*What you should do*
An exact, complete copy of the entries is what is needed.

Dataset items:
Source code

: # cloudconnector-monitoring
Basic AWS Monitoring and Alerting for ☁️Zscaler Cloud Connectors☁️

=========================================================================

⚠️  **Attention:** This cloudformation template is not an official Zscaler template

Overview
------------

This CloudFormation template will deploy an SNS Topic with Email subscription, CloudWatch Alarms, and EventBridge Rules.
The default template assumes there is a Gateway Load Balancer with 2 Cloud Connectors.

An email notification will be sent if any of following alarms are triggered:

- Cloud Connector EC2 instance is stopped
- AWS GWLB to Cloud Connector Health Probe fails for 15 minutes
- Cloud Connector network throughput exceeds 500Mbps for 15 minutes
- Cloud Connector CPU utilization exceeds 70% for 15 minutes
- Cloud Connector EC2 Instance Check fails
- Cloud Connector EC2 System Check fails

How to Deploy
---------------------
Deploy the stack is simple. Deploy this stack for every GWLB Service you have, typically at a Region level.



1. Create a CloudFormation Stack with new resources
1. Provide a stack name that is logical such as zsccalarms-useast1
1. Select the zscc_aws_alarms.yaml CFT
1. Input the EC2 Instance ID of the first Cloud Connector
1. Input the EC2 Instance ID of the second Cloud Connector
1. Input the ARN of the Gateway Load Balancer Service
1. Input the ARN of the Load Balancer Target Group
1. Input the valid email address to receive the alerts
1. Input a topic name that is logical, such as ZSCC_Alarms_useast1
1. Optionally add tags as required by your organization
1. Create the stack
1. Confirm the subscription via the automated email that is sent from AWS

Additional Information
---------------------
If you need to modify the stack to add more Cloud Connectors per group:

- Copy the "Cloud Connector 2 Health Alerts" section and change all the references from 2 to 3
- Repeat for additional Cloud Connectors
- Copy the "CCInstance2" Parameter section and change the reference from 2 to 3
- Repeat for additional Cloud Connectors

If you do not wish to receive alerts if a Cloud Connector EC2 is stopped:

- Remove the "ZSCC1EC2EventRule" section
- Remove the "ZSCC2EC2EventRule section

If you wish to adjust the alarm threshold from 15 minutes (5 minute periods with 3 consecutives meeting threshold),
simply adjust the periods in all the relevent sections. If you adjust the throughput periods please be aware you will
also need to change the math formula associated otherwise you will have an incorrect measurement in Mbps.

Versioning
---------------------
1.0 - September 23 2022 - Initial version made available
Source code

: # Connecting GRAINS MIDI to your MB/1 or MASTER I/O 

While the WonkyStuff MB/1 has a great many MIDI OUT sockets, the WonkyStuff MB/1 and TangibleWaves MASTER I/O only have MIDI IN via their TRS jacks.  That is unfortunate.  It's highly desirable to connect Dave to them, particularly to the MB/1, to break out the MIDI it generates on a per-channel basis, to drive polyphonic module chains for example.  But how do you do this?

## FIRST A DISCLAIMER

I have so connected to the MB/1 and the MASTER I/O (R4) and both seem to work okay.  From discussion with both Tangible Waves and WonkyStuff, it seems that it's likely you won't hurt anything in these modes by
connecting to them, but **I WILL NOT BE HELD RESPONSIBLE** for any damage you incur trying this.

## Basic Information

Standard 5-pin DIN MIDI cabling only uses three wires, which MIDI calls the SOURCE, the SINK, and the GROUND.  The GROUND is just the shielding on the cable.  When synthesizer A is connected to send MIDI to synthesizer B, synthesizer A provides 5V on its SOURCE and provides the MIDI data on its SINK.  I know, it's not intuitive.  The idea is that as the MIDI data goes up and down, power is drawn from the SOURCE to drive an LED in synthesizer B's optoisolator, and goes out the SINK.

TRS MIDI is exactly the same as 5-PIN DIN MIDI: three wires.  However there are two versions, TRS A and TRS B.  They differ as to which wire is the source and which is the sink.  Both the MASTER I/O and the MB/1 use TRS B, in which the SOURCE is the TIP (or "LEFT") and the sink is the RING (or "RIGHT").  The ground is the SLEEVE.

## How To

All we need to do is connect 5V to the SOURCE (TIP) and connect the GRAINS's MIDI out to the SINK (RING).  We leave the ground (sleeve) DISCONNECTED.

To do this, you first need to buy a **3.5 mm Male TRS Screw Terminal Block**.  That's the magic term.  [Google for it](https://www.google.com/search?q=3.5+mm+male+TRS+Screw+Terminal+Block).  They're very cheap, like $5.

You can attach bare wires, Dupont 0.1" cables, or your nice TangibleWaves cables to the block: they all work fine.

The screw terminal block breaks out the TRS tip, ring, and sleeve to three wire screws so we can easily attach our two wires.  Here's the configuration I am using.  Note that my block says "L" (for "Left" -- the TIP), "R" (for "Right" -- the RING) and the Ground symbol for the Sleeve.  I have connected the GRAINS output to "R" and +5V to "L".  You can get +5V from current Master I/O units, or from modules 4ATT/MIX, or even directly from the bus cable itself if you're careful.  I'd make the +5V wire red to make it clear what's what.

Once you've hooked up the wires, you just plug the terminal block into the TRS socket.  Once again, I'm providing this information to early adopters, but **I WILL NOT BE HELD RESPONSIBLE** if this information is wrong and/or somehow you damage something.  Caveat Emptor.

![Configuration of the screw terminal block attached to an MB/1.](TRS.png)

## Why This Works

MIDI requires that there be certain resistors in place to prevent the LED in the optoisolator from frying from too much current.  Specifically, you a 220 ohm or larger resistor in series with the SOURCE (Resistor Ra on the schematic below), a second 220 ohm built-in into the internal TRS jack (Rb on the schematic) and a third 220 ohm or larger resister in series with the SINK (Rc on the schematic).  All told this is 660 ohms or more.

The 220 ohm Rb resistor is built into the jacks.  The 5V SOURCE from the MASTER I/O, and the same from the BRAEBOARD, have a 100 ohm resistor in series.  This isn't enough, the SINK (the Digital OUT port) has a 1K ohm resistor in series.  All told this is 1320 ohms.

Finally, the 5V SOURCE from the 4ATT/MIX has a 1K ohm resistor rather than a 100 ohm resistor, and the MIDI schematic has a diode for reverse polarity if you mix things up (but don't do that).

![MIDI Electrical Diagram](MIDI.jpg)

*Worked solution*
Source code

: # cloudconnector-monitoring
Basic AWS Monitoring and Alerting for ☁️Zscaler Cloud Connectors☁️

=========================================================================

⚠️  **Attention:** This cloudformation template is not an official Zscaler template

Overview
------------

This CloudFormation template will deploy an SNS Topic with Email subscription, CloudWatch Alarms, and EventBridge Rules.
The default template assumes there is a Gateway Load Balancer with 2 Cloud Connectors.

An email notification will be sent if any of following alarms are triggered:

- Cloud Connector EC2 instance is stopped
- AWS GWLB to Cloud Connector Health Probe fails for 15 minutes
- Cloud Connector network throughput exceeds 500Mbps for 15 minutes
- Cloud Connector CPU utilization exceeds 70% for 15 minutes
- Cloud Connector EC2 Instance Check fails
- Cloud Connector EC2 System Check fails

How to Deploy
---------------------
Deploy the stack is simple. Deploy this stack for every GWLB Service you have, typically at a Region level.



1. Create a CloudFormation Stack with new resources
1. Provide a stack name that is logical such as zsccalarms-useast1
1. Select the zscc_aws_alarms.yaml CFT
1. Input the EC2 Instance ID of the first Cloud Connector
1. Input the EC2 Instance ID of the second Cloud Connector
1. Input the ARN of the Gateway Load Balancer Service
1. Input the ARN of the Load Balancer Target Group
1. Input the valid email address to receive the alerts
1. Input a topic name that is logical, such as ZSCC_Alarms_useast1
1. Optionally add tags as required by your organization
1. Create the stack
1. Confirm the subscription via the automated email that is sent from AWS

Additional Information
---------------------
If you need to modify the stack to add more Cloud Connectors per group:

- Copy the "Cloud Connector 2 Health Alerts" section and change all the references from 2 to 3
- Repeat for additional Cloud Connectors
- Copy the "CCInstance2" Parameter section and change the reference from 2 to 3
- Repeat for additional Cloud Connectors

If you do not wish to receive alerts if a Cloud Connector EC2 is stopped:

- Remove the "ZSCC1EC2EventRule" section
- Remove the "ZSCC2EC2EventRule section

If you wish to adjust the alarm threshold from 15 minutes (5 minute periods with 3 consecutives meeting threshold),
simply adjust the periods in all the relevent sections. If you adjust the throughput periods please be aware you will
also need to change the math formula associated otherwise you will have an incorrect measurement in Mbps.

Versioning
---------------------
1.0 - September 23 2022 - Initial version made available
Source code

: # Connecting GRAINS MIDI to your MB/1 or MASTER I/O 

While the WonkyStuff MB/1 has a great many MIDI OUT sockets, the WonkyStuff MB/1 and TangibleWaves MASTER I/O only have MIDI IN via their TRS jacks.  That is unfortunate.  It's highly desirable to connect Dave to them, particularly to the MB/1, to break out the MIDI it generates on a per-channel basis, to drive polyphonic module chains for example.  But how do you do this?

## FIRST A DISCLAIMER

I have so connected to the MB/1 and the MASTER I/O (R4) and both seem to work okay.  From discussion with both Tangible Waves and WonkyStuff, it seems that it's likely you won't hurt anything in these modes by
connecting to them, but **I WILL NOT BE HELD RESPONSIBLE** for any damage you incur trying this.

## Basic Information

Standard 5-pin DIN MIDI cabling only uses three wires, which MIDI calls the SOURCE, the SINK, and the GROUND.  The GROUND is just the shielding on the cable.  When synthesizer A is connected to send MIDI to synthesizer B, synthesizer A provides 5V on its SOURCE and provides the MIDI data on its SINK.  I know, it's not intuitive.  The idea is that as the MIDI data goes up and down, power is drawn from the SOURCE to drive an LED in synthesizer B's optoisolator, and goes out the SINK.

TRS MIDI is exactly the same as 5-PIN DIN MIDI: three wires.  However there are two versions, TRS A and TRS B.  They differ as to which wire is the source and which is the sink.  Both the MASTER I/O and the MB/1 use TRS B, in which the SOURCE is the TIP (or "LEFT") and the sink is the RING (or "RIGHT").  The ground is the SLEEVE.

## How To

All we need to do is connect 5V to the SOURCE (TIP) and connect the GRAINS's MIDI out to the SINK (RING).  We leave the ground (sleeve) DISCONNECTED.

To do this, you first need to buy a **3.5 mm Male TRS Screw Terminal Block**.  That's the magic term.  [Google for it](https://www.google.com/search?q=3.5+mm+male+TRS+Screw+Terminal+Block).  They're very cheap, like $5.

You can attach bare wires, Dupont 0.1" cables, or your nice TangibleWaves cables to the block: they all work fine.

The screw terminal block breaks out the TRS tip, ring, and sleeve to three wire screws so we can easily attach our two wires.  Here's the configuration I am using.  Note that my block says "L" (for "Left" -- the TIP), "R" (for "Right" -- the RING) and the Ground symbol for the Sleeve.  I have connected the GRAINS output to "R" and +5V to "L".  You can get +5V from current Master I/O units, or from modules 4ATT/MIX, or even directly from the bus cable itself if you're careful.  I'd make the +5V wire red to make it clear what's what.

Once you've hooked up the wires, you just plug the terminal block into the TRS socket.  Once again, I'm providing this information to early adopters, but **I WILL NOT BE HELD RESPONSIBLE** if this information is wrong and/or somehow you damage something.  Caveat Emptor.

![Configuration of the screw terminal block attached to an MB/1.](TRS.png)

## Why This Works

MIDI requires that there be certain resistors in place to prevent the LED in the optoisolator from frying from too much current.  Specifically, you a 220 ohm or larger resistor in series with the SOURCE (Resistor Ra on the schematic below), a second 220 ohm built-in into the internal TRS jack (Rb on the schematic) and a third 220 ohm or larger resister in series with the SINK (Rc on the schematic).  All told this is 660 ohms or more.

The 220 ohm Rb resistor is built into the jacks.  The 5V SOURCE from the MASTER I/O, and the same from the BRAEBOARD, have a 100 ohm resistor in series.  This isn't enough, the SINK (the Digital OUT port) has a 1K ohm resistor in series.  All told this is 1320 ohms.

Finally, the 5V SOURCE from the 4ATT/MIX has a 1K ohm resistor rather than a 100 ohm resistor, and the MIDI schematic has a diode for reverse polarity if you mix things up (but don't do that).

![MIDI Electrical Diagram](MIDI.jpg)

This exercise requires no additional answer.